_Problem:_
Keeping every word in place, write out the entries that come next.

START Data for this task

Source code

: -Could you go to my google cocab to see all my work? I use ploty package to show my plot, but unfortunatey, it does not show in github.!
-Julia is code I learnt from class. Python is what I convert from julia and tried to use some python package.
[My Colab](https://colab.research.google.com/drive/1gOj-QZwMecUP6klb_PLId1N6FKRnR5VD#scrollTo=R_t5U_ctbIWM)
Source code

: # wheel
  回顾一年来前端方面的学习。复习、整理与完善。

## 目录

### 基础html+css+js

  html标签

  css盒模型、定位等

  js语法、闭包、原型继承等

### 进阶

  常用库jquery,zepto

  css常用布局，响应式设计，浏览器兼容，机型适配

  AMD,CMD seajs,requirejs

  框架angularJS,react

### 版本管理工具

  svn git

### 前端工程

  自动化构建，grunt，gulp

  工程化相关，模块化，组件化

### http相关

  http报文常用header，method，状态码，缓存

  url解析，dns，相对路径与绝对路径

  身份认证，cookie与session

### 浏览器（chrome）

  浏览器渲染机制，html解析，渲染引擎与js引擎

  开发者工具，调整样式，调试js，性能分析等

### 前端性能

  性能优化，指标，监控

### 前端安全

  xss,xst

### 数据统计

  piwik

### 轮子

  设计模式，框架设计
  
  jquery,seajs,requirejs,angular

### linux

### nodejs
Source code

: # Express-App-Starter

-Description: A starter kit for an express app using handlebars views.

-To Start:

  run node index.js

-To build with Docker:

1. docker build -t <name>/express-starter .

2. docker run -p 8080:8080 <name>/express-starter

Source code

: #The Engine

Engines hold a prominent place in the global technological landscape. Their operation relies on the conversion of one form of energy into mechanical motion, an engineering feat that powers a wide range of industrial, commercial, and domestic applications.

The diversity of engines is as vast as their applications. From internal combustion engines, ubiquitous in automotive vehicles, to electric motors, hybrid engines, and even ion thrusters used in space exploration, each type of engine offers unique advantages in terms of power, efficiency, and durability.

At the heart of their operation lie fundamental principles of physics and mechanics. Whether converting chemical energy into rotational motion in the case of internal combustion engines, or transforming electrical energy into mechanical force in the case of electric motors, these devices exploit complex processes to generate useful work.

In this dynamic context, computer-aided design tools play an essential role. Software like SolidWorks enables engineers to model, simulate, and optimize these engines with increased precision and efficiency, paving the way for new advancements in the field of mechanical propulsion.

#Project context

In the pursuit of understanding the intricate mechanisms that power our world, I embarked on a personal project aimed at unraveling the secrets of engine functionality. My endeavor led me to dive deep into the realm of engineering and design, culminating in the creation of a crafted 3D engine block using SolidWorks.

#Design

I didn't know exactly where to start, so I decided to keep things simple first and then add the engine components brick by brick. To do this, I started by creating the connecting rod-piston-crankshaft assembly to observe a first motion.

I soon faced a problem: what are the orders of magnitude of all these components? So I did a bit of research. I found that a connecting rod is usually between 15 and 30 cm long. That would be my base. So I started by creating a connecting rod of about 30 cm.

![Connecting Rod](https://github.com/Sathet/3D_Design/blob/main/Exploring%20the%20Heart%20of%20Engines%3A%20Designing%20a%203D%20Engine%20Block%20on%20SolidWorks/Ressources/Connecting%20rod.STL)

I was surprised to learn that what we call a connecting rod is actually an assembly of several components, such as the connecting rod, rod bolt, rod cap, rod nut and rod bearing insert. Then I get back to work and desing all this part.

END Data for this task

_Task response:_
Source code

: -Could you go to my google cocab to see all my work? I use ploty package to show my plot, but unfortunatey, it does not show in github.!
-Julia is code I learnt from class. Python is what I convert from julia and tried to use some python package.
[My Colab](https://colab.research.google.com/drive/1gOj-QZwMecUP6klb_PLId1N6FKRnR5VD#scrollTo=R_t5U_ctbIWM)
Source code

: # wheel
  回顾一年来前端方面的学习。复习、整理与完善。

## 目录

### 基础html+css+js

  html标签

  css盒模型、定位等

  js语法、闭包、原型继承等

### 进阶

  常用库jquery,zepto

  css常用布局，响应式设计，浏览器兼容，机型适配

  AMD,CMD seajs,requirejs

  框架angularJS,react

### 版本管理工具

  svn git

### 前端工程

  自动化构建，grunt，gulp

  工程化相关，模块化，组件化

### http相关

  http报文常用header，method，状态码，缓存

  url解析，dns，相对路径与绝对路径

  身份认证，cookie与session

### 浏览器（chrome）

  浏览器渲染机制，html解析，渲染引擎与js引擎

  开发者工具，调整样式，调试js，性能分析等

### 前端性能

  性能优化，指标，监控

### 前端安全

  xss,xst

### 数据统计

  piwik

### 轮子

  设计模式，框架设计
  
  jquery,seajs,requirejs,angular

### linux

### nodejs
Source code

: # Express-App-Starter

-Description: A starter kit for an express app using handlebars views.

-To Start:

  run node index.js

-To build with Docker:

1. docker build -t <name>/express-starter .

2. docker run -p 8080:8080 <name>/express-starter

Source code

: #The Engine

Engines hold a prominent place in the global technological landscape. Their operation relies on the conversion of one form of energy into mechanical motion, an engineering feat that powers a wide range of industrial, commercial, and domestic applications.

The diversity of engines is as vast as their applications. From internal combustion engines, ubiquitous in automotive vehicles, to electric motors, hybrid engines, and even ion thrusters used in space exploration, each type of engine offers unique advantages in terms of power, efficiency, and durability.

At the heart of their operation lie fundamental principles of physics and mechanics. Whether converting chemical energy into rotational motion in the case of internal combustion engines, or transforming electrical energy into mechanical force in the case of electric motors, these devices exploit complex processes to generate useful work.

In this dynamic context, computer-aided design tools play an essential role. Software like SolidWorks enables engineers to model, simulate, and optimize these engines with increased precision and efficiency, paving the way for new advancements in the field of mechanical propulsion.

#Project context

In the pursuit of understanding the intricate mechanisms that power our world, I embarked on a personal project aimed at unraveling the secrets of engine functionality. My endeavor led me to dive deep into the realm of engineering and design, culminating in the creation of a crafted 3D engine block using SolidWorks.

#Design

I didn't know exactly where to start, so I decided to keep things simple first and then add the engine components brick by brick. To do this, I started by creating the connecting rod-piston-crankshaft assembly to observe a first motion.

I soon faced a problem: what are the orders of magnitude of all these components? So I did a bit of research. I found that a connecting rod is usually between 15 and 30 cm long. That would be my base. So I started by creating a connecting rod of about 30 cm.

![Connecting Rod](https://github.com/Sathet/3D_Design/blob/main/Exploring%20the%20Heart%20of%20Engines%3A%20Designing%20a%203D%20Engine%20Block%20on%20SolidWorks/Ressources/Connecting%20rod.STL)

I was surprised to learn that what we call a connecting rod is actually an assembly of several components, such as the connecting rod, rod bolt, rod cap, rod nut and rod bearing insert. Then I get back to work and desing all this part.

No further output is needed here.